* _Work order_
Images should not appear in the copy, yet every line of the listing below must be printed exactly.

* _Given information_
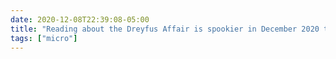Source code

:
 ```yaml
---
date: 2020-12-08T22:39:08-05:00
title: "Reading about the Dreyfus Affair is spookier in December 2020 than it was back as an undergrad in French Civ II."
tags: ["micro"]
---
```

* _Answer for this exercise_
Source code

:
 ```yaml
---
date: 2020-12-08T22:39:08-05:00
title: "Reading about the Dreyfus Affair is spookier in December 2020 than it was back as an undergrad in French Civ II."
tags: ["micro"]
---
```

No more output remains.